• **WORK INSTRUCTION**:
If a record holds a picture, drop the picture and return the rest of the record word for word.

● ● ●

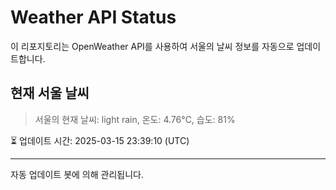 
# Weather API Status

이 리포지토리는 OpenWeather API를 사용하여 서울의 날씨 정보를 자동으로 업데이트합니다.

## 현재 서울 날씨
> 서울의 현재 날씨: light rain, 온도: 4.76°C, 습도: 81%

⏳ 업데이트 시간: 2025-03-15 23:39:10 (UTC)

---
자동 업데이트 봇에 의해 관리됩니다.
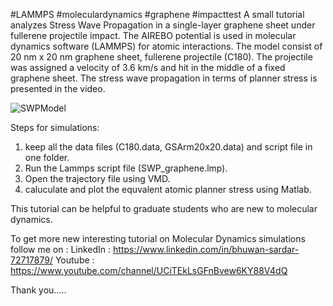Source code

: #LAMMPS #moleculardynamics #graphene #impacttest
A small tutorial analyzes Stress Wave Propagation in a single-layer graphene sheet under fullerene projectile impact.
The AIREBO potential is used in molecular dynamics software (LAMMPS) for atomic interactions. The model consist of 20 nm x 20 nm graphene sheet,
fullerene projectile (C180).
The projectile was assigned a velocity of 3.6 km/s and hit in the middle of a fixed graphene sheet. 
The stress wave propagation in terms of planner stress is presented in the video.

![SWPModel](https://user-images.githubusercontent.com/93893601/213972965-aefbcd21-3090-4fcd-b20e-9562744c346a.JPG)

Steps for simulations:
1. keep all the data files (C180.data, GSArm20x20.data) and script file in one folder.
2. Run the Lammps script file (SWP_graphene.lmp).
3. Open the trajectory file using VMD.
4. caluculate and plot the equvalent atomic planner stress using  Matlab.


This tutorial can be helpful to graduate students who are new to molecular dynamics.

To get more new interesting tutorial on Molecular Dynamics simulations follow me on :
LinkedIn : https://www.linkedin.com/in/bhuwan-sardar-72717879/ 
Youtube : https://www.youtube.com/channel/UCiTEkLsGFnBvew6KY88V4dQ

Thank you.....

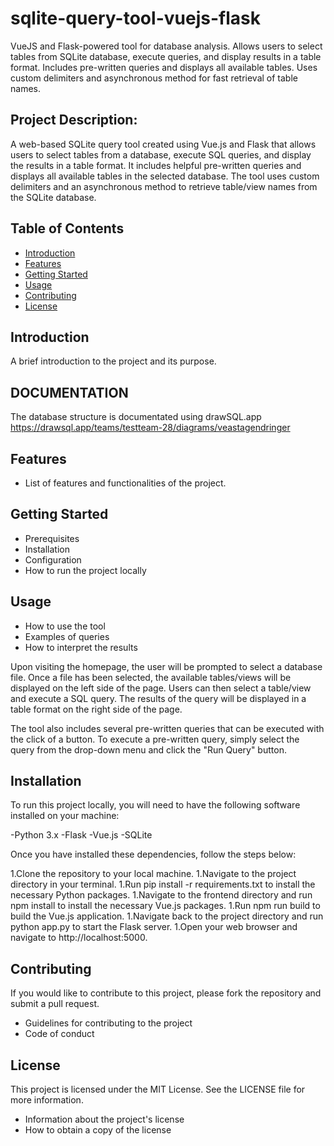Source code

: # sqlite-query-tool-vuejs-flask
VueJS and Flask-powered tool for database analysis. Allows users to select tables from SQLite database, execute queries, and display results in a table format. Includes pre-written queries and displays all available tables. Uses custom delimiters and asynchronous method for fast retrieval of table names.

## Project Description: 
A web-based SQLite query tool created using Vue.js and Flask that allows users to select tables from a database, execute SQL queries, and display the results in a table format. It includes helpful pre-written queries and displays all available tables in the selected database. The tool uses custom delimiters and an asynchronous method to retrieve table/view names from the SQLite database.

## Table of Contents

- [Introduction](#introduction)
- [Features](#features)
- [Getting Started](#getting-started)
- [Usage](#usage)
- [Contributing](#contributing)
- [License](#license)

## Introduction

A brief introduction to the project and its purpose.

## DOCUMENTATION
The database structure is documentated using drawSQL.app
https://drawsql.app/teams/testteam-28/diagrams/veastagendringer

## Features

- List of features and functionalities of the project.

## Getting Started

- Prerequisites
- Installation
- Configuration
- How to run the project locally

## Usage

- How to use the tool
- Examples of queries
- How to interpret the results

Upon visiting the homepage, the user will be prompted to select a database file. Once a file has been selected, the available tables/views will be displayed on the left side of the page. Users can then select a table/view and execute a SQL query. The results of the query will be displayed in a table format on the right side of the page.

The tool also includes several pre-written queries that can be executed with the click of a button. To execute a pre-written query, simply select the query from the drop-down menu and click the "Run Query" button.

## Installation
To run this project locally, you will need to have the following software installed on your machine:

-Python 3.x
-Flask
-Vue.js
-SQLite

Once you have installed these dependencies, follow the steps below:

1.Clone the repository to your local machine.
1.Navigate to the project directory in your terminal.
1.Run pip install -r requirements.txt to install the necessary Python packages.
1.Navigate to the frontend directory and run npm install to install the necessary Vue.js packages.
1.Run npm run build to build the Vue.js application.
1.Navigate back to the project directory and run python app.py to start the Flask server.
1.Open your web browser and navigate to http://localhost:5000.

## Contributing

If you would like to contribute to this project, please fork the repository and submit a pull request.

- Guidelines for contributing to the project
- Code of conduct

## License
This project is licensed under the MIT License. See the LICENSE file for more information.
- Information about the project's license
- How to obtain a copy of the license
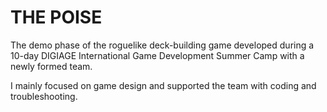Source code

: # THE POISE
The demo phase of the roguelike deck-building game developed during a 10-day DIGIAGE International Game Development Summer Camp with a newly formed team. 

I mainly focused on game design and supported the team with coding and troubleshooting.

● ● ●

• **WRITTEN SOLUTION**:
# Weather API Status

이 리포지토리는 OpenWeather API를 사용하여 서울의 날씨 정보를 자동으로 업데이트합니다.

## 현재 서울 날씨
> 서울의 현재 날씨: light rain, 온도: 4.76°C, 습도: 81%

⏳ 업데이트 시간: 2025-03-15 23:39:10 (UTC)

---
자동 업데이트 봇에 의해 관리됩니다.
Source code

: #LAMMPS #moleculardynamics #graphene #impacttest
A small tutorial analyzes Stress Wave Propagation in a single-layer graphene sheet under fullerene projectile impact.
The AIREBO potential is used in molecular dynamics software (LAMMPS) for atomic interactions. The model consist of 20 nm x 20 nm graphene sheet,
fullerene projectile (C180).
The projectile was assigned a velocity of 3.6 km/s and hit in the middle of a fixed graphene sheet. 
The stress wave propagation in terms of planner stress is presented in the video.

![SWPModel](https://user-images.githubusercontent.com/93893601/213972965-aefbcd21-3090-4fcd-b20e-9562744c346a.JPG)

Steps for simulations:
1. keep all the data files (C180.data, GSArm20x20.data) and script file in one folder.
2. Run the Lammps script file (SWP_graphene.lmp).
3. Open the trajectory file using VMD.
4. caluculate and plot the equvalent atomic planner stress using  Matlab.


This tutorial can be helpful to graduate students who are new to molecular dynamics.

To get more new interesting tutorial on Molecular Dynamics simulations follow me on :
LinkedIn : https://www.linkedin.com/in/bhuwan-sardar-72717879/ 
Youtube : https://www.youtube.com/channel/UCiTEkLsGFnBvew6KY88V4dQ

Thank you.....

Source code

: # sqlite-query-tool-vuejs-flask
VueJS and Flask-powered tool for database analysis. Allows users to select tables from SQLite database, execute queries, and display results in a table format. Includes pre-written queries and displays all available tables. Uses custom delimiters and asynchronous method for fast retrieval of table names.

## Project Description: 
A web-based SQLite query tool created using Vue.js and Flask that allows users to select tables from a database, execute SQL queries, and display the results in a table format. It includes helpful pre-written queries and displays all available tables in the selected database. The tool uses custom delimiters and an asynchronous method to retrieve table/view names from the SQLite database.

## Table of Contents

- [Introduction](#introduction)
- [Features](#features)
- [Getting Started](#getting-started)
- [Usage](#usage)
- [Contributing](#contributing)
- [License](#license)

## Introduction

A brief introduction to the project and its purpose.

## DOCUMENTATION
The database structure is documentated using drawSQL.app
https://drawsql.app/teams/testteam-28/diagrams/veastagendringer

## Features

- List of features and functionalities of the project.

## Getting Started

- Prerequisites
- Installation
- Configuration
- How to run the project locally

## Usage

- How to use the tool
- Examples of queries
- How to interpret the results

Upon visiting the homepage, the user will be prompted to select a database file. Once a file has been selected, the available tables/views will be displayed on the left side of the page. Users can then select a table/view and execute a SQL query. The results of the query will be displayed in a table format on the right side of the page.

The tool also includes several pre-written queries that can be executed with the click of a button. To execute a pre-written query, simply select the query from the drop-down menu and click the "Run Query" button.

## Installation
To run this project locally, you will need to have the following software installed on your machine:

-Python 3.x
-Flask
-Vue.js
-SQLite

Once you have installed these dependencies, follow the steps below:

1.Clone the repository to your local machine.
1.Navigate to the project directory in your terminal.
1.Run pip install -r requirements.txt to install the necessary Python packages.
1.Navigate to the frontend directory and run npm install to install the necessary Vue.js packages.
1.Run npm run build to build the Vue.js application.
1.Navigate back to the project directory and run python app.py to start the Flask server.
1.Open your web browser and navigate to http://localhost:5000.

## Contributing

If you would like to contribute to this project, please fork the repository and submit a pull request.

- Guidelines for contributing to the project
- Code of conduct

## License
This project is licensed under the MIT License. See the LICENSE file for more information.
- Information about the project's license
- How to obtain a copy of the license
Source code

: # THE POISE
The demo phase of the roguelike deck-building game developed during a 10-day DIGIAGE International Game Development Summer Camp with a newly formed team. 

I mainly focused on game design and supported the team with coding and troubleshooting.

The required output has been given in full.